Twelveheads  2016  £16

Softback, 168 pages, 225 illustrations

For much of the twentieth century a small train periodically stopped the traffic on the main road from Wareham to Swanage. For many people this was the only manifestation of an important local industry. Ball clay had been extracted from Purbeck since the sixteenth century but it was the beginning of the nineteenth that saw the start of serious exploitation. Benjamin Fayle built Dorset’s first railway in 1806 to get his clay to the coast and over the years the needs of transport saw a number of very individual railways until the 1990s. This book is the result of the author’s lifelong interest in the industry and his detailed personal knowledge of the mines and railways.

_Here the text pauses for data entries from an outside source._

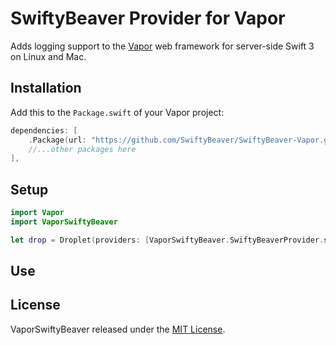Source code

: # SwiftyBeaver Provider for Vapor

Adds logging support to the [Vapor](https://github.com/vapor/vapor) web framework for server-side Swift 3 on Linux and Mac.

## Installation

Add this to the `Package.swift` of your Vapor project:

```swift
dependencies: [
	.Package(url: "https://github.com/SwiftyBeaver/SwiftyBeaver-Vapor.git"),
	//...other packages here
],
```

## Setup

```swift
import Vapor
import VaporSwiftyBeaver

let drop = Droplet(providers: [VaporSwiftyBeaver.SwiftyBeaverProvider.self])
```

## Use


## License

VaporSwiftyBeaver released under the [MIT License](https://github.com/SwiftyBeaver/SwiftyBeaver-Vapor/blob/master/LICENSE).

It tells of the many aspects of clay extraction and mining, processing and weathering, tramways, horses, locomotives and rolling stock, family connections and personalities, merchants and miners, accidents and rescues, education and the school train, shipping and the effects of war. The railway story is taken from the historic plateway of 1806 through the variety of lines, using six different gauges, that saw use for nearly two centuries; including the Middlebere Tramway, the Goathorn Tramway and the Norden and Goathorn Railway. It includes an account of the famous Russell’s time in Dorset, before its return home to Wales. Many photographs and drawings are published for the first time. 225 illustrations.